Watch: What saved F1 star's life after death-defying crash
Search Driven for vehicles for sale
Zhou Guanyu, the rookie Formula One driver, hailed the 'Halo' for saving his life after the overhead safety device twice prevented horror at a packed Silverstone.
The British Grand Prix was brought to a halt in chaotic scenes as Zhou ploughed over a tyre barrier upside down, shortly before a dangerous track invasion by oil-use protesters. Seven arrests were made over the demonstration.
F1 and Silverstone were left breathing a major sigh of relief, however, that both Zhou and Formula Two driver Roy Nissany - also in a death-defying crash - left the circuit without even a bruise.
The Chinese driver, whose Alfa Romeo flipped over, spun countless times and eventually careered into a gap between the tyre barrier and catch fence, thanked 2017 safety improvements by the FIA. "I'm OK, all clear," Zhou wrote on social media. "Halo saved me today. Thanks everyone for your kind messages!"
After the race got underway, Carlos Sainz fought his way past Ferrari team-mate Charles Leclerc in a brilliant 10-lap shootout to claim his maiden Formula One win. Sergio Perez finished second and Lewis Hamilton third, and all three men on the podium - as well as George Russell, whose Mercedes had come into wheel contact with Zhou - expressed relief that the day had passed without serious casualties.
"It was incredible, the crash," Sainz said. "The fact he [Zhou] came out of it is crazy. We sometimes criticise the FIA but you have to give it to them how much they have helped us." He said the F2 crash which saw Dennis Hauger's vehicle land on top of Nissany's cockpit could have been equally deadly. "Today, the FIA has saved two lives, and we need to give it to them for the amazing work they are doing in safety," Sainz added.
Footage shared by spectators at the sold-out venue showed some fans running to escape potential harm as Zhou's car skidded upside down along the gravel and towards the fence immediately in front of them (watch video above).
Zhou, who had started ninth, was tipped over on the gravel after Pierre Gasly got sandwiched between the Alfa Romeo on his left and Russell on the right at the run down to Turn One.
The red flag went up immediately, before at least five trespassers in orange t-shirts ran on the track at the Wellington Straight and sat down. They were removed in a matter of seconds, with spectators looking on and jeering the disruption caused by the protesters involved.
The Zhou crash was the worst in several years in F1. In 2018, an FIA investigation into a Belgian Grand Prix collision concluded the Halo also saved Leclerc from being hit on the visor by Fernando Alonso's endplate.
Russell later expressed relief at Zhou's escape as he admitted Mercedes had made a mistake in starting him on hard tyres. "There was just no grip whatsoever," he told Sky Sports. "Firstly, I'm glad to see Zhou is okay after an absolutely horrific incident. Ultimately we took a risk starting on the hard because I made a mistake in qualifying and we were starting out of position."
The crash caused a 53-minute delay to the Grand Prix, and Russell, the Mercedes driver, was not permitted to restart. "I jumped out of the car to see that Zhou was okay," he explained. "When I got back to the car I couldn't restart it. As soon as you get outside assistance you cannot restart the race."
A record crowd of 142,000 fans in Northamptonshire watched the most enthralling race of the season. Sainz, Perez and Hamilton all took on fresh tyres ahead of the safety car re-start, but Ferrari left Leclerc out on old rubber and the championship challenger was left in no-man's land, dropping from first to fourth, and dealing his title hopes a blow on a day where Max Verstappen limped home in seventh after he sustained a puncture and damage to his Red Bull bodywork.

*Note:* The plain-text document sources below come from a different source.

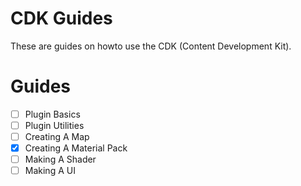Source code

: # CDK Guides
These are guides on howto use the CDK (Content Development Kit).

# Guides
- [ ] Plugin Basics
- [ ] Plugin Utilities
- [ ] Creating A Map
- [X] Creating A Material Pack
- [ ] Making A Shader
- [ ] Making A UI
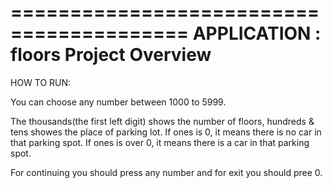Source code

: =========================================
  APPLICATION : floors Project Overview
=========================================

HOW TO RUN:

You can choose any number between 1000 to 5999. 

The thousands(the first left digit) shows the number of floors, hundreds & tens showes the place of parking lot.
If ones is 0, it means there is no car in that parking spot.
If ones is over 0, it means there is a car in that parking spot.

For continuing you should press any number and for exit you should pree 0.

Zhou was approaching the 160mph opening Abbey corner when Russell tagged the right rear of the Chinese driver' machine, sending him on to his roof.
Sainz said of recent safety improvements: "I feel so happy to be racing in Formula One where we are pushing at 200mph. You guys cannot imagine the speed we are doing in the high speed, changing direction, and knowing we can do it safely. I thank them for this and I love the sport for that."
Perez added: "They showed the accident and I was shocked. It has been a while since we have seen an accident like that. It is hard to see it, and then delete it from your mind and try to focus. When you hear people talking about a driver salary cap, we are the ones putting ourselves at risk so I don't think it is a real thing to be talking about that. But the most important thing today is that nobody got hurt."